Страница 7 из 9
И, улыбнувшись, добавил:
– Однако в скором времени та же тактика потребует обратной маскировки. Когда станет ясным, что наш бедлам не прекращается, но географически расширяется, то нужно будет сделать так, чтобы капиталистическим странам стало страшно пойти против нас. И вот, принимая у себя представителей капиталистического мира, гниющего Запада, мы будем показывать им торжественные парады, силу нашей военной мощи и ее организованность, демонстрируя орудия и всяческие танки, купленные на том же гниющем Западе.
Такая «обратная маскировка» наступила уже при Сталине и распухает до сих пор с каждым днем до невероятных размеров. В обоих случаях «капиталисты» поверили, вследствие чего из года в год и продолжают терять свои позиции.
Юрий Павлович, а вы Троцкого раньше знали?

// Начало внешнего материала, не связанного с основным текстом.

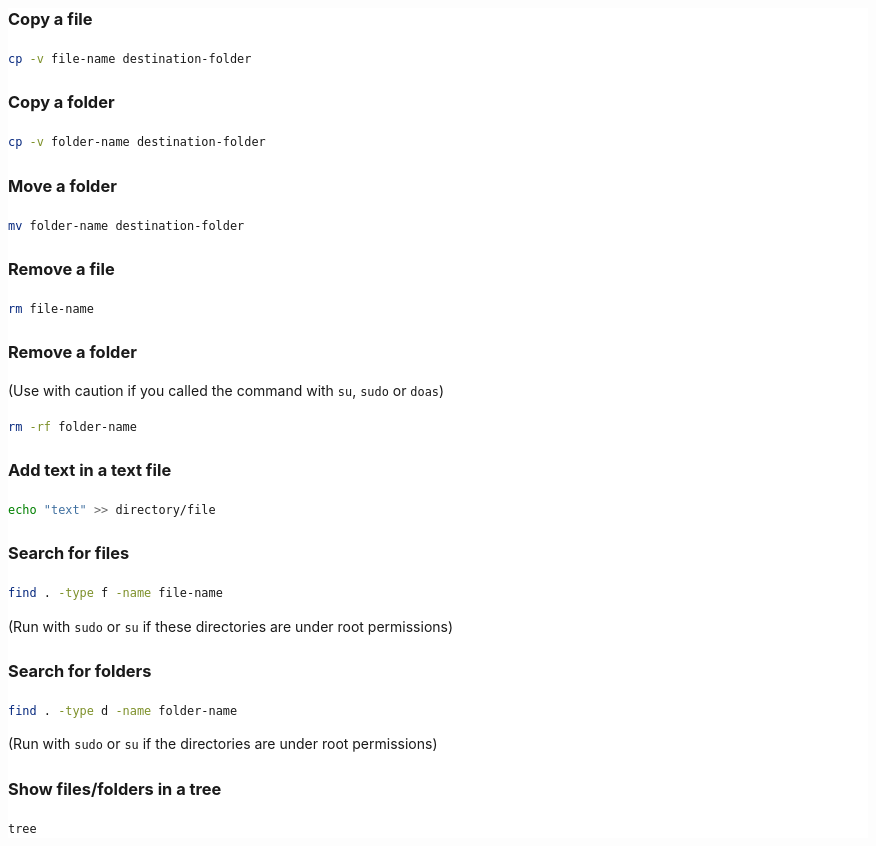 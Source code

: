 ### Copy a file

```sh
cp -v file-name destination-folder
```

### Copy a folder

```sh
cp -v folder-name destination-folder
```

### Move a folder
```sh
mv folder-name destination-folder
```

### Remove a file

```sh
rm file-name
```

### Remove a folder

(Use with caution if you called the command with `su`, `sudo` or `doas`)

```sh
rm -rf folder-name
```

### Add text in a text file

```sh
echo "text" >> directory/file
```

### Search for files

```sh
find . -type f -name file-name
```

(Run with `sudo` or `su` if these directories are under root permissions)

### Search for folders

```sh
find . -type d -name folder-name
```

(Run with `sudo` or `su` if the directories are under root permissions)

### Show files/folders in a tree

```sh
tree
```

Троцкого нет. Я познакомился тогда, когда мне назначили его портрет. У меня с ним были долгие разговоры, которые совершенно не похожи были на разговоры с Лениным. Троцкий увлекался искусством, очень любил, очень ценил искусство. Мы с ним ходили даже на выставки. Рядом с Реввоенсоветом помещался самый знаменитый Щукинский музей. В этом Щукинском музее, куда мы как-то вместе пошли, Троцкий, остановившись перед картиной Пикассо, сказал, что он особенно ценит Пикассо, потому что тот является для него символом перманентной революции, вечно меняя манеры своей живописи. Вот это та самая перманентная революция, которая сделала знаменитостью и миллионера Пикассо, и которая убила Троцкого.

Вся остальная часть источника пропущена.